The figure was £600m higher than May 2016, when lending secured on homes was £2.9bn.
Mortgage approvals for house purchase remain broadly stable at 65,202, totalling £11.7bn, said the bank. This was the same value as in the previous month, which saw approvals of 65,051. In May 2016, approvals reached 66,722, however value was similar – £11.6bn.
Meanwhile approvals for remortgaging increased slightly to 42,955 with a value of £7.4bn, slightly down on the previous six-month average of £7.7bn. In May 2016 approvals for remortgaging were 42,855 – and £7.5bn.
Annual growth in consumer credit remained strong at 10.3% in May, below its November 2016 peak of 10.8%, but £1.7bn higher than in April.
Jonathan Harris, director of mortgage broker Anderson Harris, said the figures are signs that the mortgage market is proving resilient. “While there is likely to be considerable uncertainty ahead as a result of the ongoing Brexit negotiations, the mortgage market appears to be shrugging these off and steadily ticking along,” he said.
“Approvals for house purchase are broadly stable although remortgaging continues to rise as borrowers take advantage of cheap fixed-rate mortgages in particular.

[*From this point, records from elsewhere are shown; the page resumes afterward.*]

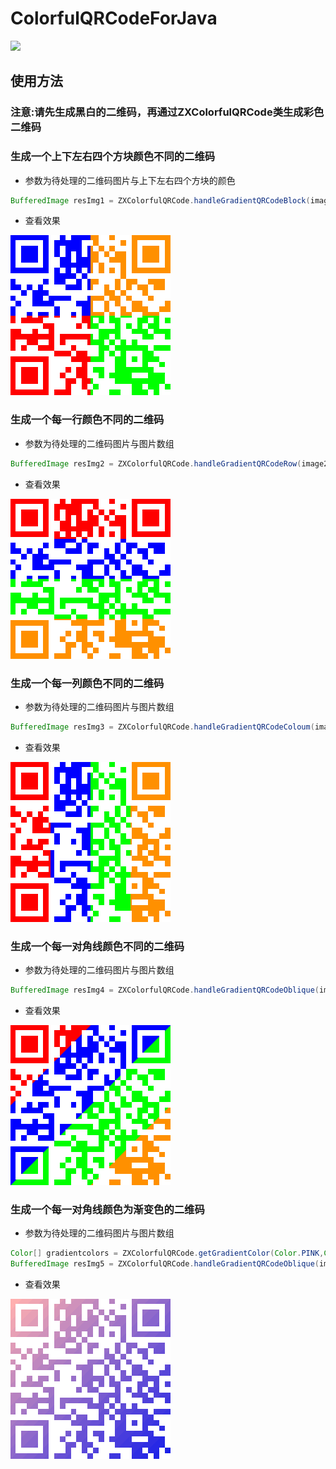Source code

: # ColorfulQRCodeForJava
![](https://img.shields.io/badge/language-java-orange.svg)
## 使用方法
### 注意:请先生成黑白的二维码，再通过ZXColorfulQRCode类生成彩色二维码
### 生成一个上下左右四个方块颜色不同的二维码
* 参数为待处理的二维码图片与上下左右四个方块的颜色
```java
BufferedImage resImg1 = ZXColorfulQRCode.handleGradientQRCodeBlock(image1, leftTopColor, leftBottomColor, rightTopColor, rightBottomColor); 
```
* 查看效果
<img src="https://github.com/SmileZXLee/ColorfulQRCodeForJava/blob/master/DemoImgs/img1.png?raw=true"/>

### 生成一个每一行颜色不同的二维码
* 参数为待处理的二维码图片与图片数组
```java
BufferedImage resImg2 = ZXColorfulQRCode.handleGradientQRCodeRow(image2, colors);
```
* 查看效果
<img src="https://github.com/SmileZXLee/ColorfulQRCodeForJava/blob/master/DemoImgs/img2.png?raw=true"/>

### 生成一个每一列颜色不同的二维码
* 参数为待处理的二维码图片与图片数组
```java
BufferedImage resImg3 = ZXColorfulQRCode.handleGradientQRCodeColoum(image3, colors);
```
* 查看效果
<img src="https://github.com/SmileZXLee/ColorfulQRCodeForJava/blob/master/DemoImgs/img3.png?raw=true"/>

### 生成一个每一对角线颜色不同的二维码
* 参数为待处理的二维码图片与图片数组
```java
BufferedImage resImg4 = ZXColorfulQRCode.handleGradientQRCodeOblique(image4, colors);
```
* 查看效果
<img src="https://github.com/SmileZXLee/ColorfulQRCodeForJava/blob/master/DemoImgs/img4.png?raw=true"/>

### 生成一个每一对角线颜色为渐变色的二维码
* 参数为待处理的二维码图片与图片数组
```java
Color[] gradientcolors = ZXColorfulQRCode.getGradientColor(Color.PINK,Color.BLUE,30);
BufferedImage resImg5 = ZXColorfulQRCode.handleGradientQRCodeOblique(image5, gradientcolors);
```
* 查看效果
<img src="https://github.com/SmileZXLee/ColorfulQRCodeForJava/blob/master/DemoImgs/img5.png?raw=true"/>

“However, with a reported third of all borrowers sat on their lender’s standard variable rate, there are still too many borrowers paying more than they need to. As speculation continues regarding the possibility of an interest rate rise, it may be that more borrowers are persuaded to take the plunge and secure a cheap deal before they miss out.”
Jeremy Leaf, north London estate agent and a former RICS residential chairman, added that the figures tally with other reports of the market being fairly stable.
“However, we would have hoped for higher numbers compared with this time last year, considering that the market then was still suffering following the introduction of the Stamp Duty surcharge,” he said.
“Over the next few months, we expect the situation to remain fairly similar as buyers and sellers come to terms with the ‘new normal’ – longer transaction times and softening prices underpinned by a shortage of supply and insufficient housebuilding.”